Tribunal Administratif de Châlons-en-Champagne — Décision N° TA51-2401633

vendredi 12 juillet 2024

JuridictionTribunal Administratif de Châlons-en-Champagne
SectionTribunal Administratif de Châlons-en-Champagne
N° DossierTA51-2401633
TypeOrdonnance
RecoursExcès de pouvoir
Avocat requérantSELARL LE CAB AVOCATS

Texte intégral

Vu la procédure suivante :

Par une requête, enregistrée le 9 juillet 2024, M. B A, représenté par Me Boia, demande au juge des référés, sur le fondement de l'article L. 521-1 du code de justice administrative :

1°) de l'admettre au bénéfice de l'aide juridictionnelle provisoire ;

2°) d'ordonner la suspension de l'exécution de la décision implicite par laquelle le préfet de la Marne a refusé de lui délivrer un titre de séjour ;

3°) d'enjoindre au préfet de la Marne de lui délivrer une autorisation provisoire de séjour l'autorisant à travailler, dans un délai de cinq jours à compter de l'ordonnance à intervenir ;

4°) de mettre à la charge de l'Etat la somme de 1 500 euros, à verser à son conseil, en application de l'article L. 761-1 du code de justice administrative et de l'article 37 de la loi du 10 juillet 1991.

Il soutient que :

- la condition d'urgence est satisfaite dès lors que le préfet de la Marne ne lui a pas délivré d'autorisation provisoire de séjour depuis le dépôt de sa demande de titre de séjour, qu'il ne peut occuper un emploi lui permettant de mener une vie familiale normale et de subvenir aux besoins de son enfant, que son couple est dans une situation financière incertaine, qu'il ne peut circuler librement sans risquer de faire l'objet d'une mesure d'éloignement et d'être assigné à résidence ou placé en rétention administrative ;

- il existe un doute sérieux quant à la légalité de la décision contestée ;

- la décision refusant de lui délivrer un récépissé de demande de titre de séjour méconnaît l'article R. 431-12 du code de l'entrée et du séjour des étrangers et du droit d'asile ;

- la décision refusant de lui délivrer un titre de séjour méconnaît l'article L. 423-23 du code de l'entrée et du séjour des étrangers et du droit d'asile ;

- elle méconnaît les stipulations de l'article 8 de la convention européenne de sauvegarde des droits de l'homme et des libertés fondamentales ;

- elle méconnaît les stipulations de l'article 3-1 de la convention internationale relative aux droits de l'enfant ;

- elle est insuffisamment motivée.

Vu :

- les autres pièces du dossier ;

- la requête enregistrée sous le n° 2400982 tendant à l'annulation de la décision implicite de rejet du préfet de la Marne.

Vu :

- le code de l'entrée et du séjour des étrangers et du droit d'asile ;

- la loi n° 91-647 du 10 juillet 1991 ;

- le code de justice administrative.

La présidente du tribunal administratif a désigné Mme Mach, vice-présidente, en application de l'article L. 511-2 du code de justice administrative.

Considérant ce qui suit :

1. M. A, ressortissant marocain né en 2000, a présenté le 1er mars 2023 une demande de titre de séjour portant la mention " vie privée et familiale ", qui a été enregistrée par les services préfectoraux de la Marne le 15 septembre 2023. M. A demande au juge des référés, sur le fondement de l'article L. 521-1 du code de justice administrative, d'ordonner la suspension de l'exécution de la décision implicite refusant de lui délivrer un titre de séjour et née du silence gardé par le préfet de la Marne.
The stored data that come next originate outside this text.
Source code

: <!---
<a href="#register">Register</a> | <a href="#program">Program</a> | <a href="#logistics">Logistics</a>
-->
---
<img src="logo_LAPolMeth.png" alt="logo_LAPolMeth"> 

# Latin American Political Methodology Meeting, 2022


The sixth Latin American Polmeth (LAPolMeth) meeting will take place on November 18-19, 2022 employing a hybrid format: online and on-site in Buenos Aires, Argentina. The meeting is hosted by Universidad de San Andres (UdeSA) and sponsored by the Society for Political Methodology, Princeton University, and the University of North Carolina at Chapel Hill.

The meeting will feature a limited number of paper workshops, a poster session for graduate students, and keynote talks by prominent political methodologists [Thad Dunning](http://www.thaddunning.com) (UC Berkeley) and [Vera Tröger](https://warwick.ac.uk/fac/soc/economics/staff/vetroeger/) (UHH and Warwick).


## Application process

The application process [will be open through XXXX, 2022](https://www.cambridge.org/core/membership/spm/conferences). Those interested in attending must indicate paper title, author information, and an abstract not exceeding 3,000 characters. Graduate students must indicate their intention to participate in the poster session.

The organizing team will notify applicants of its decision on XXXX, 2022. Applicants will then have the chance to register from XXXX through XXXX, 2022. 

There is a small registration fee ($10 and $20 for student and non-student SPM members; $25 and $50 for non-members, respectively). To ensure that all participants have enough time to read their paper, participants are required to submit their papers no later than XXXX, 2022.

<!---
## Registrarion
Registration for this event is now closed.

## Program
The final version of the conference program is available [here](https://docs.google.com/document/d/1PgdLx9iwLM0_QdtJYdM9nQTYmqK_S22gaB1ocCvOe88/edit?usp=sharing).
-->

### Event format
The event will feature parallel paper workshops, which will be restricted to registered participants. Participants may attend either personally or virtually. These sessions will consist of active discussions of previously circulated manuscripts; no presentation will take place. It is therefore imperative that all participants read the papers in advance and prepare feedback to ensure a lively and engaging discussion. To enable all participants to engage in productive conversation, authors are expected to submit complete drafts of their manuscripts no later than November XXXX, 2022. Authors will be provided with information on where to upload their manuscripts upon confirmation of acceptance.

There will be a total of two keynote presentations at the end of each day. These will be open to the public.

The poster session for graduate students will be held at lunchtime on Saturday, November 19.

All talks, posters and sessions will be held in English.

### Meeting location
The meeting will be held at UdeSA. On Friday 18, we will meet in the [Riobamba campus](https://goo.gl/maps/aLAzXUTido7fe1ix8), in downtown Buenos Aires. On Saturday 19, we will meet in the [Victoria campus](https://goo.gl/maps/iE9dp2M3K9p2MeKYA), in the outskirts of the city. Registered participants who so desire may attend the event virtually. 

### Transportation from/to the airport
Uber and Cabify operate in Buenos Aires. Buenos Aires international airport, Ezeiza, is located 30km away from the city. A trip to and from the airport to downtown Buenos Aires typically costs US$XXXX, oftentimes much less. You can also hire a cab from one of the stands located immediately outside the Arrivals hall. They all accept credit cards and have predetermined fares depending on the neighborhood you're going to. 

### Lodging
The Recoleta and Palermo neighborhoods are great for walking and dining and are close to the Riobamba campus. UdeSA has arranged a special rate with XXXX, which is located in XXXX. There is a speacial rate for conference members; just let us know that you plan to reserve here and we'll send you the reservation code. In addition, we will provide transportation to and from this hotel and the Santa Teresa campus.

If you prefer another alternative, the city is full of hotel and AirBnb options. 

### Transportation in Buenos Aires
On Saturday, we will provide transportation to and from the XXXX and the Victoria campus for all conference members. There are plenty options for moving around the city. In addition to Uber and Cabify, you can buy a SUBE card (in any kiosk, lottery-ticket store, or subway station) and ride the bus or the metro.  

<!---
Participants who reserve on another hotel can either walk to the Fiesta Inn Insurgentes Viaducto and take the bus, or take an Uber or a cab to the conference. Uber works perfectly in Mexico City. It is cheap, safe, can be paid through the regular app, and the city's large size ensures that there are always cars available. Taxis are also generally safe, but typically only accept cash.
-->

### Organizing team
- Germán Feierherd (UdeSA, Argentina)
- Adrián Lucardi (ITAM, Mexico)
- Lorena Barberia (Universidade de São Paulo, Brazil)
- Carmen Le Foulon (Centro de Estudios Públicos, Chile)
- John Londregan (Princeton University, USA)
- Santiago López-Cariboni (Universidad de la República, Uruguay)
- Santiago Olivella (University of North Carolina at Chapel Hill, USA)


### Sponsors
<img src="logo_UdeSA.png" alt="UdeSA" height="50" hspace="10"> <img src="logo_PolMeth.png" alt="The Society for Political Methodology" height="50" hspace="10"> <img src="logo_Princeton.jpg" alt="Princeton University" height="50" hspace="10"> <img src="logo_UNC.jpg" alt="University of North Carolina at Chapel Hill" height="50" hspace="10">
Sur la demande d'admission provisoire à l'aide juridictionnelle :

2. Aux termes de l'article 20 de la loi du 10 juillet 1991 relative à l'aide juridique : " Dans les cas d'urgence () l'admission provisoire à l'aide juridictionnelle peut être prononcée () par la juridiction compétente ou son président () ".
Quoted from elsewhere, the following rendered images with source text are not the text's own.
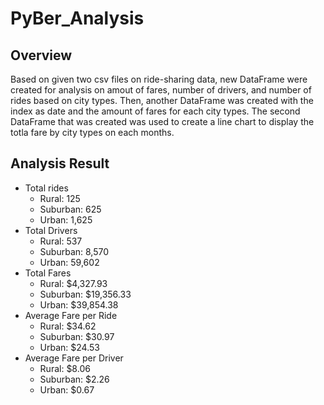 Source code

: # PyBer_Analysis

## Overview
Based on given two csv files on ride-sharing data, new DataFrame were created for analysis on amout of fares, number of drivers, and number of rides based on city types. Then, another DataFrame was created with the index as date and the amount of fares for each city types. The second DataFrame that was created was used to create a line chart to display the totla fare by city types on each months.

## Analysis Result
- Total rides
  - Rural: 125
  - Suburban: 625
  - Urban: 1,625
- Total Drivers
  - Rural: 537
  - Suburban: 8,570
  - Urban: 59,602
- Total Fares
  - Rural: $4,327.93
  - Suburban: $19,356.33
  - Urban: $39,854.38
- Average Fare per Ride
  - Rural: $34.62
  - Suburban: $30.97
  - Urban: $24.53
- Average Fare per Driver
  - Rural: $8.06
  - Suburban: $2.26
  - Urban: $0.67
3. Dans les circonstances de l'espèce, il y a lieu de prononcer, en application des dispositions précitées, l'admission de M. A au bénéfice de l'aide juridictionnelle, à titre provisoire.
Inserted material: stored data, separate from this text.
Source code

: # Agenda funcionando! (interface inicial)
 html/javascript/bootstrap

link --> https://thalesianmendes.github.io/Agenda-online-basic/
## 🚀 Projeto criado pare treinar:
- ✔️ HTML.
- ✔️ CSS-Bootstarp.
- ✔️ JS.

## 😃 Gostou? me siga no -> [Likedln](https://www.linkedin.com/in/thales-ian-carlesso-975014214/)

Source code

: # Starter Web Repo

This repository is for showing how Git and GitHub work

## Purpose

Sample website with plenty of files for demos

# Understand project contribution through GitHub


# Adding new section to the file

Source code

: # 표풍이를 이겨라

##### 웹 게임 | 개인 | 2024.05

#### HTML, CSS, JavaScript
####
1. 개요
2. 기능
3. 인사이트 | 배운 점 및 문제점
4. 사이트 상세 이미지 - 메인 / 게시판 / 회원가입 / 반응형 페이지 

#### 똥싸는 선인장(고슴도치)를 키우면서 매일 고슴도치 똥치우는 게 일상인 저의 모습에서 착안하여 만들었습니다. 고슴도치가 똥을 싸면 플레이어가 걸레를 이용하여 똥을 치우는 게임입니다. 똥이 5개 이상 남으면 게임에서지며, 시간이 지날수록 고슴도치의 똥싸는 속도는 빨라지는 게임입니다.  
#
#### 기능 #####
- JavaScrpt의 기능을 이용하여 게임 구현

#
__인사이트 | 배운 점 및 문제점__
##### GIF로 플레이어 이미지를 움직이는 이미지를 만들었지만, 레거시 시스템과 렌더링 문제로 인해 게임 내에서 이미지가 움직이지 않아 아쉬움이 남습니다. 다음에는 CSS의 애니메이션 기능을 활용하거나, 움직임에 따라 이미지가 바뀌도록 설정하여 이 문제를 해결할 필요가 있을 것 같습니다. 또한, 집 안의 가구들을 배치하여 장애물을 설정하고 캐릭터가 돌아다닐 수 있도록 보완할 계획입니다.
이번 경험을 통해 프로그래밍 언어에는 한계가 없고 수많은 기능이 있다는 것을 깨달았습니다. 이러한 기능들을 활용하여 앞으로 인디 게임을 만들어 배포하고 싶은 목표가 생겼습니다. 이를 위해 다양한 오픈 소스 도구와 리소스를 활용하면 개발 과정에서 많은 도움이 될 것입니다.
Sur les conclusions tendant à l'application de l'article L. 521-1 du code de justice administrative :

4. Aux termes de l'article L. 521-1 du code de justice administrative : " Quand une décision administrative, même de rejet, fait l'objet d'une requête en annulation ou en réformation, le juge des référés, saisi d'une demande en ce sens, peut ordonner la suspension de l'exécution de cette décision, ou de certains de ses effets, lorsque l'urgence le justifie et qu'il est fait état d'un moyen propre à créer, en l'état de l'instruction, un doute sérieux quant à la légalité de la décision. () ". Aux termes de l'article L. 522-3 du même code : " Lorsque la demande ne présente pas un caractère d'urgence ou lorsqu'il apparaît manifeste, au vu de la demande, que celle-ci ne relève pas de la compétence de la juridiction administrative, qu'elle est irrecevable ou qu'elle est mal fondée, le juge des référés peut la rejeter par une ordonnance motivée sans qu'il y ait lieu d'appliquer les deux premiers alinéas de l'article L. 522-1. ".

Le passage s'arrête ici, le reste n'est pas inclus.